И увидел не только он! Рядом, с двух сторон, оказались искусники, вызвав тем самым недовольное ворчание Теней. Глава поднял руку, показывая, что их вмешательства не требуется. Пока. Потому что первое же слово, вырвавшееся из уст Оранжевого – боевика, а значит, тоже весьма наблюдательного, заставила его голову заработать в усиленном режиме; новые варианты роились в ней, как пчелы в гнезде.
– Это искусник, – заявил Оранжевый, – раб. В ошейнике. Как он оказался тут?
– Да, – злорадно подумал ир Этринский, – именно этот вопрос я и задам графу дум Гарскому для начала. В твоем, кстати, присутствии, Оранжевый. А может, и в присутствии Руки твоего Главы – зачем-то ведь он прибыл сюда? Или ты не знаешь об этом, уважаемый?

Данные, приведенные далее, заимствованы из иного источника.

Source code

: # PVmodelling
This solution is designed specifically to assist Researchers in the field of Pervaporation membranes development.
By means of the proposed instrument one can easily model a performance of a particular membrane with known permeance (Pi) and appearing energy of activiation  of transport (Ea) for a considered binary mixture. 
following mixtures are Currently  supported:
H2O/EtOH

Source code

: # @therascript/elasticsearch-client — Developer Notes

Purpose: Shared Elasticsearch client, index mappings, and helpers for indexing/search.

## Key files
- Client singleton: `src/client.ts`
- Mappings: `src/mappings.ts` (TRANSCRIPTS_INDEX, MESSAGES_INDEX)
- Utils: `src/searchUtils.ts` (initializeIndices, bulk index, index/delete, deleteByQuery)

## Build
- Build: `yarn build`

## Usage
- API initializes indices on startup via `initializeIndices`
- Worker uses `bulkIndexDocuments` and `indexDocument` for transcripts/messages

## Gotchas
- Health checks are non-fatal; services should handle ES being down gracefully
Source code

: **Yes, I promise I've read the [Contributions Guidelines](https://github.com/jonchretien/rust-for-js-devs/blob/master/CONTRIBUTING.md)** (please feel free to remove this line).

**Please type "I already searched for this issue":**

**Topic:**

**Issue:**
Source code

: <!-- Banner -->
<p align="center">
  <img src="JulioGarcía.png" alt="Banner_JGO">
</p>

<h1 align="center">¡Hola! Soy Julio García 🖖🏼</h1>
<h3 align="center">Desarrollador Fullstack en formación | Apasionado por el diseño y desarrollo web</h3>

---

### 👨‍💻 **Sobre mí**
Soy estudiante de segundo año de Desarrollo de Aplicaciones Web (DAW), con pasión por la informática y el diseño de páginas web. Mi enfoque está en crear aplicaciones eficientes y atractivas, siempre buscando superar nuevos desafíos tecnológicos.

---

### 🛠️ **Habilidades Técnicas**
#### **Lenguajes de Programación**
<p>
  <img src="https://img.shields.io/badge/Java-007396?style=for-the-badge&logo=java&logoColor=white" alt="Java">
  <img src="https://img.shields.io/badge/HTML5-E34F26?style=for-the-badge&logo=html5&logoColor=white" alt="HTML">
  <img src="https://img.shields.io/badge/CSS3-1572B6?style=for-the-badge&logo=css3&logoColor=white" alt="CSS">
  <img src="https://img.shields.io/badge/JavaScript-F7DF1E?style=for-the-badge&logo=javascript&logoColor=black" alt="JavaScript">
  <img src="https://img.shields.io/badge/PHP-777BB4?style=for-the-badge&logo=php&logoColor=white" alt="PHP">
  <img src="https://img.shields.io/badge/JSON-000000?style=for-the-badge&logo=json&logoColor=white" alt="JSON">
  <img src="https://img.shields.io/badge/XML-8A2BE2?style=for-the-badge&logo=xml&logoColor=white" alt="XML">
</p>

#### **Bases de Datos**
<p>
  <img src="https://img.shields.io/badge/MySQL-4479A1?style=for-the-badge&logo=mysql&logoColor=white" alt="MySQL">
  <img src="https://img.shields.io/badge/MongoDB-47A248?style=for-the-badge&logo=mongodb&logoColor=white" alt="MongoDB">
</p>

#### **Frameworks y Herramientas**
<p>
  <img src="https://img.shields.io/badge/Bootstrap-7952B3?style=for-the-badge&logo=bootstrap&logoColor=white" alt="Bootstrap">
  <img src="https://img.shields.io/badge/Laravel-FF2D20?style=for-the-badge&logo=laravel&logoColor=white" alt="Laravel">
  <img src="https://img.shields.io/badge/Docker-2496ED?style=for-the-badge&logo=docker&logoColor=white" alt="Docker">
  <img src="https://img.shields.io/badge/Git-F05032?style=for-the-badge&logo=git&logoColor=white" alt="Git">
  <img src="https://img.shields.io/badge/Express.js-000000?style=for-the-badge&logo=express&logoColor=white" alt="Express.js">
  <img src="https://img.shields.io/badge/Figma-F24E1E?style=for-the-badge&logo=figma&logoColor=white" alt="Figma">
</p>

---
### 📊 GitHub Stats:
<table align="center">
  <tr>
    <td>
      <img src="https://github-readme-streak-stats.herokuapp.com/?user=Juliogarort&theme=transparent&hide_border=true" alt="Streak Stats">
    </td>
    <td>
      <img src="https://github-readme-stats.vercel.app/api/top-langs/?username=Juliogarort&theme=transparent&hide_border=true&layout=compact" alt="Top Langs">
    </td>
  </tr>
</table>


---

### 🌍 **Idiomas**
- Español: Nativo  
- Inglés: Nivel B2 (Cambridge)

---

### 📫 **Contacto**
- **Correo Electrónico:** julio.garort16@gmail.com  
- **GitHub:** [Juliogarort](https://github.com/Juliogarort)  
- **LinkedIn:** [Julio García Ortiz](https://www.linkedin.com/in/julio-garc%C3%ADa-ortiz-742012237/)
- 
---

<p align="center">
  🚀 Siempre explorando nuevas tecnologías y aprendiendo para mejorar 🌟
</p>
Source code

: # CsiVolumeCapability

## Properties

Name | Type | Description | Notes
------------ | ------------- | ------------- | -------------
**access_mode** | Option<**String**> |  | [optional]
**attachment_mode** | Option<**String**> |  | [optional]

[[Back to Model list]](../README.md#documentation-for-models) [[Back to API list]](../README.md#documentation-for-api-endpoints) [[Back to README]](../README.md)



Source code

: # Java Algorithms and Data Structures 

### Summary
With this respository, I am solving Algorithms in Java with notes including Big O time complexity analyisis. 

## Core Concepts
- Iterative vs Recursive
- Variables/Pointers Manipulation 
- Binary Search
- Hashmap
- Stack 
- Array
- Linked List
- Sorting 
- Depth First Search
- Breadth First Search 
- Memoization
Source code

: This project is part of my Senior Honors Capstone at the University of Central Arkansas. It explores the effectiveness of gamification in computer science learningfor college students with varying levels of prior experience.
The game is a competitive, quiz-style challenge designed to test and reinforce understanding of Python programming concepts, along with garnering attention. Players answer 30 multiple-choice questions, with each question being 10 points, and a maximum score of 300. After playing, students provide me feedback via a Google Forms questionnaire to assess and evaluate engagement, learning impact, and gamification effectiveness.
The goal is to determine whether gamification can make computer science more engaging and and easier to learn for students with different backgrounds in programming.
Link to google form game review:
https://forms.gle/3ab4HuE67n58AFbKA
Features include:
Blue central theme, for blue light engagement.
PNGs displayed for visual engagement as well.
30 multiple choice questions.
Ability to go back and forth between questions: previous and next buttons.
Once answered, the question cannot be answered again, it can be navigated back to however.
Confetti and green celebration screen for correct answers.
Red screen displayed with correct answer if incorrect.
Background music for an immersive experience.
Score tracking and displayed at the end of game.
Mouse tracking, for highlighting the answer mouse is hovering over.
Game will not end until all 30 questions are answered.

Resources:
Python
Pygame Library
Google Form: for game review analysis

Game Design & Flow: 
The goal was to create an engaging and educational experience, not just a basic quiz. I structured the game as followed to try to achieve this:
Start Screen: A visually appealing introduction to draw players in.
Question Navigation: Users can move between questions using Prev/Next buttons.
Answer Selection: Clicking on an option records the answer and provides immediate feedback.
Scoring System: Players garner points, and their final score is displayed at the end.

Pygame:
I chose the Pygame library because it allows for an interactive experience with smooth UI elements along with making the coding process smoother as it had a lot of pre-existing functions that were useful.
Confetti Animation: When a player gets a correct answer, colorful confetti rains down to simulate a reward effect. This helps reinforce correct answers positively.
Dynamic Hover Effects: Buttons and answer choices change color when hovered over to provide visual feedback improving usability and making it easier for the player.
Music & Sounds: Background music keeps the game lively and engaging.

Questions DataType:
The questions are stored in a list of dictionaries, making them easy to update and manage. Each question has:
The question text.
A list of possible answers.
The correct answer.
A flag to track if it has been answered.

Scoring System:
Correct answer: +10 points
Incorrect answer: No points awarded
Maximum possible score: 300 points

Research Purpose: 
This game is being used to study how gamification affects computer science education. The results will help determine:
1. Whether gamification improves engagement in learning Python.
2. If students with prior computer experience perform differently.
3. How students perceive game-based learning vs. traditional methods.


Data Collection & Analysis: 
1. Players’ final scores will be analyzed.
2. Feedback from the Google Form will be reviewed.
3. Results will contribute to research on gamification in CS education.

Вслух же он спросил, не обращаясь ни к кому конкретно:
– Что он там делает? Не утонет?
Впрочем, пловец там, под стеной, довольно уверенно загребал руками. Ответил первым правая Тень, Кардом:
– Плывет, твоя милость. Вниз по течению.
– Доставь его сюда.
Инициатива в Тихой страже поощрялась; как правило лишним грузом на плечи такого инициативного. Вот как сейчас, с Кардомом. Тень действительно мелькнула… тенью. Кардом в воду вошел без единого плеска. И потом обнаружить его было затруднительно; голова Тени появлялась лишь на краткий миг, чтобы глотнуть воздуха. Причем совершенно не там, где ждал ее сам младший герцог. А остальные – был уверен Глава – и этих кратких мгновений не отмечали.
– Скорее всего, на искусника, пловца смотрят. Ага – добрался.
Эти слова относились к Кардому. Пловец, достаточно резво перебиравший руками, вдруг взмахнул ими, и исчез под водой, успев издать лишь короткий испуганный крик. Который, впрочем, надо было еще услышать – за дальностью расстояния от него до корабля.